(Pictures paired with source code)
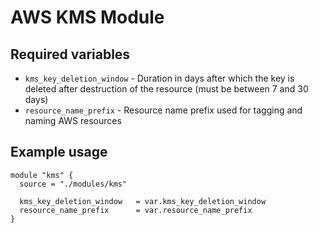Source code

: # AWS KMS Module

## Required variables

* `kms_key_deletion_window` - Duration in days after which the key is deleted after destruction of the resource (must be between 7 and 30 days)
* `resource_name_prefix` - Resource name prefix used for tagging and naming AWS resources

## Example usage

```hcl
module "kms" {
  source = "./modules/kms"

  kms_key_deletion_window   = var.kms_key_deletion_window
  resource_name_prefix      = var.resource_name_prefix
}
```
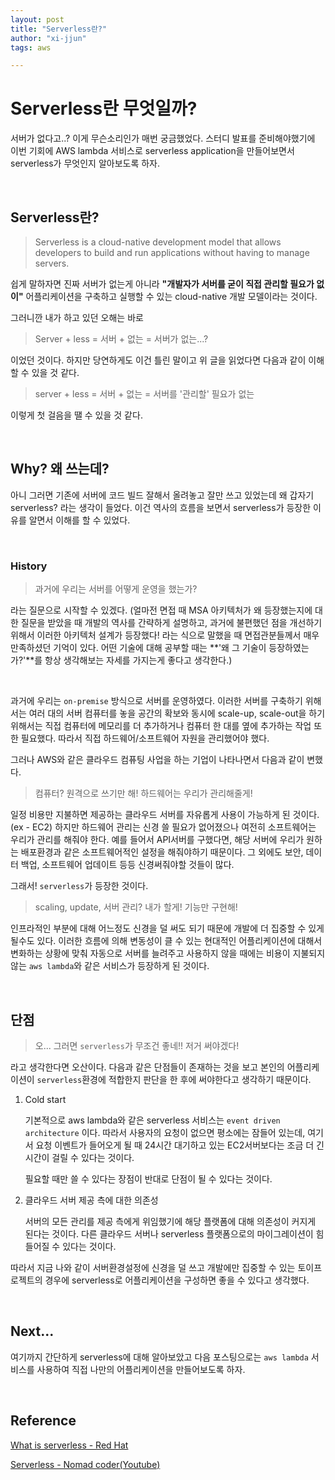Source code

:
 ```yaml
---
layout: post
title: "Serverless란?"
author: "xi-jjun"
tags: aws

---
```


# Serverless란 무엇일까?

서버가 없다고..? 이게 무슨소리인가 매번 궁금했었다. 스터디 발표를 준비해야했기에 이번 기회에 AWS lambda 서비스로 serverless application을 만들어보면서 serverless가 무엇인지 알아보도록 하자.

<br>

## Serverless란?

> Serverless is a cloud-native development model that allows developers to build and run applications without having to manage servers.

쉽게 말하자면 진짜 서버가 없는게 아니라 **"개발자가 서버를 굳이 직접 관리할 필요가 없이"** 어플리케이션을 구축하고 실행할 수 있는 cloud-native 개발 모델이라는 것이다.

그러니깐 내가 하고 있던 오해는 바로

> Server + less = 서버 + 없는 = 서버가 없는...?

이었던 것이다. 하지만 당연하게도 이건 틀린 말이고 위 글을 읽었다면 다음과 같이 이해할 수 있을 것 같다.

> server + less = 서버 + 없는 = 서버를 '관리할' 필요가 없는

이렇게 첫 걸음을 땔 수 있을 것 같다.

<br>

## Why? 왜 쓰는데?

아니 그러면 기존에 서버에 코드 빌드 잘해서 올려놓고 잘만 쓰고 있었는데 왜 갑자기 serverless? 라는 생각이 들었다. 이건 역사의 흐름을 보면서 serverless가 등장한 이유를 알면서 이해를 할 수 있었다.

<br>

### History

> 과거에 우리는 서버를 어떻게 운영을 했는가? 

라는 질문으로 시작할 수 있겠다. (얼마전 면접 때 MSA 아키텍처가 왜 등장했는지에 대한 질문을 받았을 때 개발의 역사를 간략하게 설명하고, 과거에 불편했던 점을 개선하기 위해서 이러한 아키텍처 설계가 등장했다! 라는 식으로 말했을 때 면접관분들께서 매우 만족하셨던 기억이 있다. 어떤 기술에 대해 공부할 때는 **'왜 그 기술이 등장하였는가?'**를 항상 생각해보는 자세를 가지는게 좋다고 생각한다.)

<br>

과거에 우리는 `on-premise` 방식으로 서버를 운영하였다. 이러한 서버를 구축하기 위해서는 여러 대의 서버 컴퓨터를 놓을 공간의 확보와 동시에 scale-up, scale-out을 하기 위해서는 직접 컴퓨터에 메모리를 더 추가하거나 컴퓨터 한 대를 옆에 추가하는 작업 또한 필요했다. 따라서 직접 하드웨어/소프트웨어 자원을 관리했어야 했다.

그러나 AWS와 같은 클라우드 컴퓨팅 사업을 하는 기업이 나타나면서 다음과 같이 변했다.

> 컴퓨터? 원격으로 쓰기만 해! 하드웨어는 우리가 관리해줄게!

일정 비용만 지불하면 제공하는 클라우드 서버를 자유롭게 사용이 가능하게 된 것이다.(ex - EC2) 하지만 하드웨어 관리는 신경 쓸 필요가 없어졌으나 여전히 소프트웨어는 우리가 관리를 해줘야 한다. 예를 들어서 API서버를 구했다면, 해당 서버에 우리가 원하는 배포환경과 같은 소프트웨어적인 설정을 해줘야하기 때문이다. 그 외에도 보안, 데이터 백업, 소프트웨어 업데이트 등등 신경써줘야할 것들이 많다.

그래서! `serverless`가 등장한 것이다.

>scaling, update, 서버 관리? 내가 할게! 기능만 구현해!

인프라적인 부분에 대해 어느정도 신경을 덜 써도 되기 때문에 개발에 더 집중할 수 있게 될수도 있다. 이러한 흐름에 의해 변동성이 클 수 있는 현대적인 어플리케이션에 대해서 변화하는 상황에 맞춰 자동으로 서버를 늘려주고 사용하지 않을 때에는 비용이 지불되지 않는 `aws lambda`와 같은 서비스가 등장하게 된 것이다.

<br>

## 단점

> 오... 그러면 `serverless`가 무조건 좋네!! 저거 써야겠다! 

라고 생각한다면 오산이다. 다음과 같은 단점들이 존재하는 것을 보고 본인의 어플리케이션이 `serverless`환경에 적합한지 판단을 한 후에 써야한다고 생각하기 때문이다.

1. Cold start

   기본적으로 aws lambda와 같은 serverless 서비스는 `event driven architecture` 이다. 따라서 사용자의 요청이 없으면 평소에는 잠들어 있는데, 여기서 요청 이벤트가 들어오게 될 때 24시간 대기하고 있는 EC2서버보다는 조금 더 긴 시간이 걸릴 수 있다는 것이다.

   필요할 때만 쓸 수 있다는 장점이 반대로 단점이 될 수 있다는 것이다.

2. 클라우드 서버 제공 측에 대한 의존성

   서버의 모든 관리를 제공 측에게 위임했기에 해당 플랫폼에 대해 의존성이 커지게 된다는 것이다. 다른 클라우드 서버나 serverless 플랫폼으로의 마이그레이션이 힘들어질 수 있다는 것이다.

따라서 지금 나와 같이 서버환경설정에 신경을 덜 쓰고 개발에만 집중할 수 있는 토이프로젝트의 경우에 serverless로 어플리케이션을 구성하면 좋을 수 있다고 생각했다.

<br>

## Next...

여기까지 간단하게 serverless에 대해 알아보았고 다음 포스팅으로는 `aws lambda` 서비스를 사용하여 직접 나만의 어플리케이션을 만들어보도록 하자.

<br>

## Reference

[What is serverless - Red Hat](https://www.redhat.com/en/topics/cloud-native-apps/what-is-serverless)

[Serverless - Nomad coder(Youtube)](https://www.youtube.com/watch?v=ufLmReluPww)

















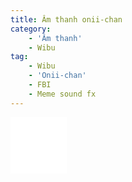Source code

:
 ```yaml
---
title: Âm thanh onii-chan
category: 
    - 'Âm thanh'
    - Wibu
tag:
    - Wibu
    - 'Onii-chan'
    - FBI
    - Meme sound fx
---
```

<iframe width="90" height="90" src="/embed/audio?source=/onii-chan.mp3&color=magenta" frameborder="0" scrolling="no"></iframe>

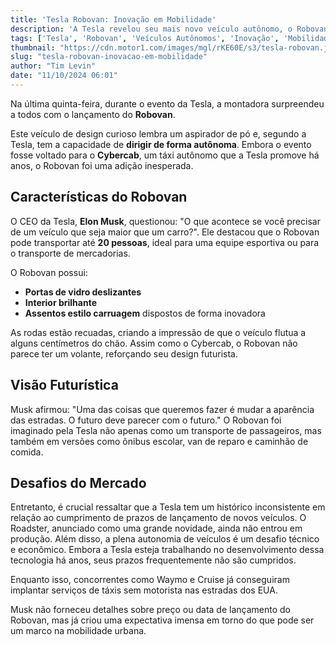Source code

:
 ```yaml
---
title: 'Tesla Robovan: Inovação em Mobilidade'
description: 'A Tesla revelou seu mais novo veículo autônomo, o Robovan, com capacidades surpreendentes.'
tags: ['Tesla', 'Robovan', 'Veículos Autônomos', 'Inovação', 'Mobilidade']
thumbnail: "https://cdn.motor1.com/images/mgl/rKE60E/s3/tesla-robovan.jpg"
slug: "tesla-robovan-inovacao-em-mobilidade"
author: "Tim Levin"
date: "11/10/2024 06:01"
---
```


Na última quinta-feira, durante o evento da Tesla, a montadora surpreendeu a todos com o lançamento do **Robovan**.

Este veículo de design curioso lembra um aspirador de pó e, segundo a Tesla, tem a capacidade de **dirigir de forma autônoma**. Embora o evento fosse voltado para o **Cybercab**, um táxi autônomo que a Tesla promove há anos, o Robovan foi uma adição inesperada.

## Características do Robovan

O CEO da Tesla, **Elon Musk**, questionou: "O que acontece se você precisar de um veículo que seja maior que um carro?". Ele destacou que o Robovan pode transportar até **20 pessoas**, ideal para uma equipe esportiva ou para o transporte de mercadorias.

O Robovan possui:
- **Portas de vidro deslizantes**
- **Interior brilhante**
- **Assentos estilo carruagem** dispostos de forma inovadora

As rodas estão recuadas, criando a impressão de que o veículo flutua a alguns centímetros do chão. Assim como o Cybercab, o Robovan não parece ter um volante, reforçando seu design futurista.

## Visão Futurística

Musk afirmou: "Uma das coisas que queremos fazer é mudar a aparência das estradas. O futuro deve parecer com o futuro." O Robovan foi imaginado pela Tesla não apenas como um transporte de passageiros, mas também em versões como ônibus escolar, van de reparo e caminhão de comida.

## Desafios do Mercado

Entretanto, é crucial ressaltar que a Tesla tem um histórico inconsistente em relação ao cumprimento de prazos de lançamento de novos veículos. O Roadster, anunciado como uma grande novidade, ainda não entrou em produção. Além disso, a plena autonomia de veículos é um desafio técnico e econômico. Embora a Tesla esteja trabalhando no desenvolvimento dessa tecnologia há anos, seus prazos frequentemente não são cumpridos.

Enquanto isso, concorrentes como Waymo e Cruise já conseguiram implantar serviços de táxis sem motorista nas estradas dos EUA.

Musk não forneceu detalhes sobre preço ou data de lançamento do Robovan, mas já criou uma expectativa imensa em torno do que pode ser um marco na mobilidade urbana.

### Exercise details
Starting with the line above that holds "1. Cold start", restate each line word for word up to and including the line that holds "## Características do Robovan". Drop the pictures.

### Task answer
1. Cold start

   기본적으로 aws lambda와 같은 serverless 서비스는 `event driven architecture` 이다. 따라서 사용자의 요청이 없으면 평소에는 잠들어 있는데, 여기서 요청 이벤트가 들어오게 될 때 24시간 대기하고 있는 EC2서버보다는 조금 더 긴 시간이 걸릴 수 있다는 것이다.

   필요할 때만 쓸 수 있다는 장점이 반대로 단점이 될 수 있다는 것이다.

2. 클라우드 서버 제공 측에 대한 의존성

   서버의 모든 관리를 제공 측에게 위임했기에 해당 플랫폼에 대해 의존성이 커지게 된다는 것이다. 다른 클라우드 서버나 serverless 플랫폼으로의 마이그레이션이 힘들어질 수 있다는 것이다.

따라서 지금 나와 같이 서버환경설정에 신경을 덜 쓰고 개발에만 집중할 수 있는 토이프로젝트의 경우에 serverless로 어플리케이션을 구성하면 좋을 수 있다고 생각했다.

<br>

## Next...

여기까지 간단하게 serverless에 대해 알아보았고 다음 포스팅으로는 `aws lambda` 서비스를 사용하여 직접 나만의 어플리케이션을 만들어보도록 하자.

<br>

## Reference

[What is serverless - Red Hat](https://www.redhat.com/en/topics/cloud-native-apps/what-is-serverless)

[Serverless - Nomad coder(Youtube)](https://www.youtube.com/watch?v=ufLmReluPww)

















Source code

:
 ```yaml
---
title: Âm thanh onii-chan
category: 
    - 'Âm thanh'
    - Wibu
tag:
    - Wibu
    - 'Onii-chan'
    - FBI
    - Meme sound fx
---
```

<iframe width="90" height="90" src="/embed/audio?source=/onii-chan.mp3&color=magenta" frameborder="0" scrolling="no"></iframe>

Source code

:
 ```yaml
---
title: 'Tesla Robovan: Inovação em Mobilidade'
description: 'A Tesla revelou seu mais novo veículo autônomo, o Robovan, com capacidades surpreendentes.'
tags: ['Tesla', 'Robovan', 'Veículos Autônomos', 'Inovação', 'Mobilidade']
thumbnail: "https://cdn.motor1.com/images/mgl/rKE60E/s3/tesla-robovan.jpg"
slug: "tesla-robovan-inovacao-em-mobilidade"
author: "Tim Levin"
date: "11/10/2024 06:01"
---
```


Na última quinta-feira, durante o evento da Tesla, a montadora surpreendeu a todos com o lançamento do **Robovan**.

Este veículo de design curioso lembra um aspirador de pó e, segundo a Tesla, tem a capacidade de **dirigir de forma autônoma**. Embora o evento fosse voltado para o **Cybercab**, um táxi autônomo que a Tesla promove há anos, o Robovan foi uma adição inesperada.

## Características do Robovan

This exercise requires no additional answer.